# Required action
Where in the data below does the word "subsection" appear? Copy every line that has it.

# The input
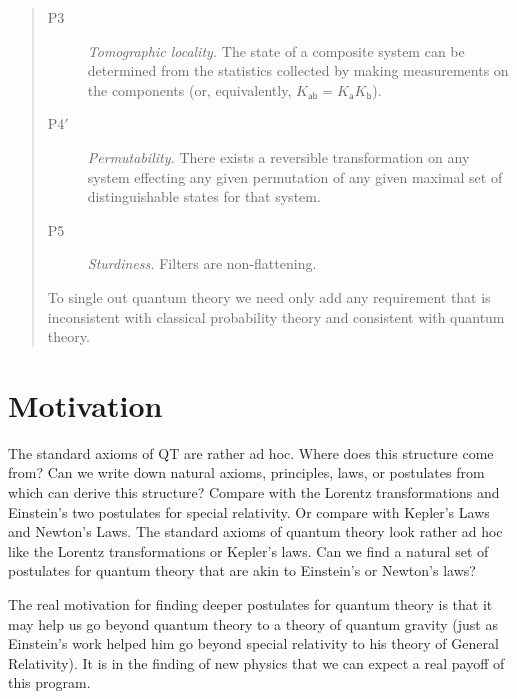 \documentclass[10pt]{article}
\begin{document}
\begin{abstract}
\begin{description}
\item[P3] \emph{Tomographic locality.} The state of a composite system can be determined from the statistics collected by making measurements on the components (or, equivalently, $K_\mathsf{ab}=K_\mathsf{a}K_\mathsf{b}$).
\item[P4$'$] \emph{Permutability.} There exists a reversible transformation on any system effecting any given permutation of any given maximal set of distinguishable states for that system.
\item[P5] \emph{Sturdiness.} Filters are non-flattening.
\end{description}
To single out quantum theory we need only add any requirement that is inconsistent with classical probability theory and consistent with quantum theory.
%
\end{abstract}









\section{Motivation}

The standard axioms of QT are rather ad hoc.  Where does this structure come from?  Can we write down natural axioms, principles, laws, or postulates from which can derive this structure?
Compare with the Lorentz transformations and Einstein's two postulates for special relativity.  Or compare with Kepler's Laws and Newton's Laws.  The standard axioms of quantum theory look rather ad hoc like the Lorentz transformations or Kepler's laws.  Can we find a natural set of postulates for quantum theory that are akin to Einstein's or Newton's laws?

The real motivation for finding deeper postulates for quantum theory is that it may help us go beyond quantum theory to a theory of quantum gravity (just as Einstein's work helped him go beyond special relativity to his theory of General Relativity).  It is in the finding of new physics that we can expect a real payoff of this program.
\end{document}

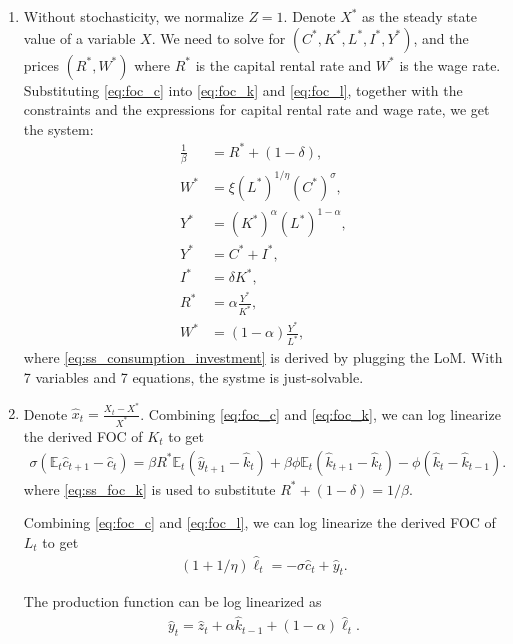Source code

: \documentclass[12pt]{article}
\begin{document}
\begin{enumerate}[label=(\alph*)]
    \newpage
    \item Without stochasticity, we normalize $Z = 1$. Denote $X^*$ as the steady state value of a variable $X$. We need to solve for $(C^*, K^*, L^*, I^*, Y^*)$, and the prices $(R^*, W^*)$ where $R^*$ is the capital rental rate and $W^*$ is the wage rate. Substituting \eqref{eq:foc_c} into \eqref{eq:foc_k} and \eqref{eq:foc_l}, together with the constraints and the expressions for capital rental rate and wage rate, we get the system:
    \begin{align}
        \frac{1}{\beta} &= R^* + (1-\delta) , \label{eq:ss_foc_k}\\
        W^* &=  \xi (L^*)^{1/\eta} (C^*)^{\sigma}, \label{eq:ss_foc_l}\\
        Y^* &= (K^*)^{\alpha} (L^*)^{1-\alpha}, \label{eq:ss_prod}\\
        Y^* &= C^* + I^*, \label{eq:ss_consumption_investment}\\
        I^* &= \delta K^*, \label{eq:ss_lom}\\
        R^* &= \alpha \frac{Y^*}{K^*}, \label{eq:ss_mpk}\\
        W^* &= (1-\alpha) \frac{Y^*}{L^*}, \label{eq:ss_mpl}
    \end{align}
    where \eqref{eq:ss_consumption_investment} is derived by plugging the LoM. With 7 variables and 7 equations, the systme is just-solvable.

    \newpage
    \item Denote $\hat{x}_t = \frac{X_t - X^*}{X^*}$. Combining \eqref{eq:foc_c} and \eqref{eq:foc_k}, we can log linearize the derived FOC of $K_t$ to get
    \begin{align}\label{eq:ll_foc_k}
        \sigma (\mathbb{E}_t \hat{c}_{t+1} - \hat{c}_t)
        = \beta R^* \mathbb{E}_t (\hat{y}_{t+1} - \hat{k}_t)
        + \beta \phi \mathbb{E}_t (\hat{k}_{t+1} - \hat{k}_t)
        - \phi (\hat{k}_t - \hat{k}_{t-1}).
    \end{align}
    where \eqref{eq:ss_foc_k} is used to substitute $R^* + (1-\delta) = 1/\beta$.

    Combining \eqref{eq:foc_c} and \eqref{eq:foc_l}, we can log linearize the derived FOC of $L_t$ to get
    \begin{align}\label{eq:ll_foc_l}
        (1+1/\eta) \hat{\ell}_t = -\sigma \hat{c}_t + \hat{y}_t.
    \end{align}
    
    The production function can be log linearized as
    \begin{align}\label{eq:ll_prod}
        \hat{y}_t = \hat{z}_t +\alpha \hat{k}_{t-1} + (1-\alpha) \hat{\ell}_t.
    \end{align}


\end{enumerate}
\end{document}
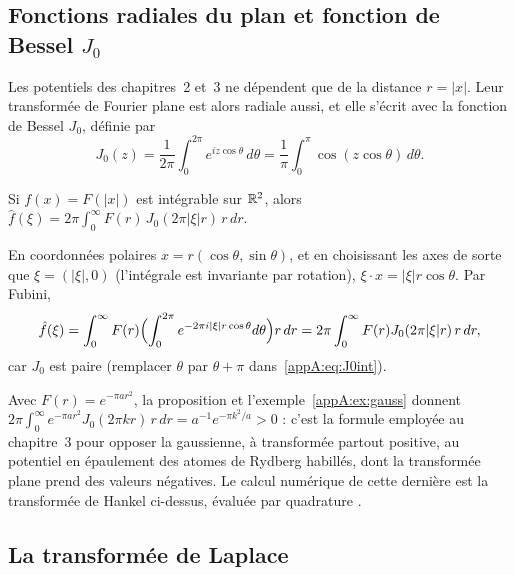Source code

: \subsection{Fonctions radiales du plan et fonction de Bessel \texorpdfstring{$J_0$}{J0}}\label{appA:ssec:hankel}

Les potentiels des chapitres~2 et~3 ne dépendent que de la distance $r=|x|$. Leur transformée de Fourier plane est
alors radiale aussi, et elle s'écrit avec la fonction de Bessel $J_0$, définie par
\begin{equation}\label{appA:eq:J0int}
J_0(z)=\frac1{2\pi}\int_0^{2\pi}e^{iz\cos\theta}\,d\theta=\frac1\pi\int_0^\pi\cos(z\cos\theta)\,d\theta .
\end{equation}

\begin{proposition}\label{appA:prop:hankel}
Si $f(x)=F(|x|)$ est intégrable sur $\R^2$, alors $\hat f(\xi)=2\pi\int_0^\infty F(r)\,J_0(2\pi|\xi|r)\,r\,dr$.
\end{proposition}

\begin{humanproof}
En coordonnées polaires $x=r(\cos\theta,\sin\theta)$, et en choisissant les axes de sorte que
$\xi=(|\xi|,0)$ (l'intégrale est invariante par rotation), $\xi\cdot x=|\xi|r\cos\theta$. Par Fubini,
\[\hat f(\xi)=\int_0^\infty F(r)\Bigl(\int_0^{2\pi}e^{-2\pi i|\xi|r\cos\theta}d\theta\Bigr)r\,dr
=2\pi\int_0^\infty F(r)J_0(2\pi|\xi|r)\,r\,dr ,\]
car $J_0$ est paire (remplacer $\theta$ par $\theta+\pi$ dans~\eqref{appA:eq:J0int}).
\end{humanproof}

\begin{remark}
Avec $F(r)=e^{-\pi ar^2}$, la proposition et l'exemple~\ref{appA:ex:gauss} donnent
$2\pi\int_0^\infty e^{-\pi ar^2}J_0(2\pi kr)\,r\,dr=a^{-1}e^{-\pi k^2/a}>0$ : c'est la formule employée au
chapitre~3 pour opposer la gaussienne, à transformée partout positive, au potentiel en épaulement des atomes de Rydberg
habillés, dont la transformée plane prend des valeurs négatives. Le calcul numérique de cette dernière est la
transformée de Hankel ci-dessus, évaluée par quadrature \tierX.
\end{remark}

\subsection{La transformée de Laplace}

# Response to the task
: \subsection{Fonctions radiales du plan et fonction de Bessel \texorpdfstring{$J_0$}{J0}}\label{appA:ssec:hankel}
\subsection{La transformée de Laplace}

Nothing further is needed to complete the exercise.